Enfin, j’ai l’impression aussi qu’il y a peu de recherche sur la conception de dispositifs médicaux visant à empêcher les Sudep (en dehors des dispositifs de détection des crises nocturnes mis au point par des sociétés privées) comme contre la mort subite des nourrissons, et sur la prise en compte du facteur psychologique. Des études ont cependant montré qu’une surveillance nocturne réduit le nombre de MSIE et que certains médicaments réduisent les difficultés respiratoires [10]

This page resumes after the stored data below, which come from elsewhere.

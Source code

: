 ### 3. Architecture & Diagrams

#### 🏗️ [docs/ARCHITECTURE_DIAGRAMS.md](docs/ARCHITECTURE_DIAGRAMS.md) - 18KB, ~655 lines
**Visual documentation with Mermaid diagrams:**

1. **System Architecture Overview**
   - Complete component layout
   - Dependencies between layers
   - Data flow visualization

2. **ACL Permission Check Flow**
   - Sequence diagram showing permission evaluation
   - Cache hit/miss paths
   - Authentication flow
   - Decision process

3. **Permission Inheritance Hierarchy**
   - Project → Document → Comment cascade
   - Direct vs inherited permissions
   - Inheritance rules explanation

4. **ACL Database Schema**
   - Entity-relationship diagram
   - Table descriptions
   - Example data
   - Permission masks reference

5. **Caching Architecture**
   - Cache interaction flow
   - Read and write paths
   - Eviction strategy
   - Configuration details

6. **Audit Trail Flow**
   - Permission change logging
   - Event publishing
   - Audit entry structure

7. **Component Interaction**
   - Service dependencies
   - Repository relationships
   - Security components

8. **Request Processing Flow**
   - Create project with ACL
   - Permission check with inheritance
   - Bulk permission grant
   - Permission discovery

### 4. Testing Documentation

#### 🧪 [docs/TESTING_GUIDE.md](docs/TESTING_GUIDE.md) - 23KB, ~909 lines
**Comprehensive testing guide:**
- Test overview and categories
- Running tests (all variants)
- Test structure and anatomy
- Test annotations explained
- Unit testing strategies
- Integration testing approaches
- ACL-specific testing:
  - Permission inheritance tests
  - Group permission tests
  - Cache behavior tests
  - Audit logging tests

Le frein à une meilleure information des patients et de leurs proches, et à l’élaboration de consignes plus adaptées, semble être la crainte d’effrayer les patients et leurs proches. Un autre pourrait être de rendre plus difficile la sociabilisation des personnes touchées par la maladie. Cette crainte est fondée : à titre d’exemple Daphné devait faire un voyage scolaire en Allemagne, j’avais transmis les consignes habituelles à son professeur-accompagnateur, mais il est probable que si celles-ci avaient fait allusion à un risque subit décès, elle aurait été exclue du voyage – il était déjà arrivé qu’une colonie de vacances multi-sport la refuse parce que le certificat médical indiquait la nécessité d’une surveillance pendant les baignades. Et il est vrai que même dans des institutions spécialisées habilitées à recevoir des enfants malades, des noyades se produisent par manque de surveillance. C’est un vrai problème et un vrai risque, à un moment où l’on essaie à juste titre de favoriser l’insertion sociale des personnes souffrant d’épilepsie et de promouvoir une meilleure connaissance et acceptation de cette maladie.
Pourtant, cela ne peut se faire en passant sous silence le risque de décès par mort subite auquel sont exposées les personnes faisant des crises GTC.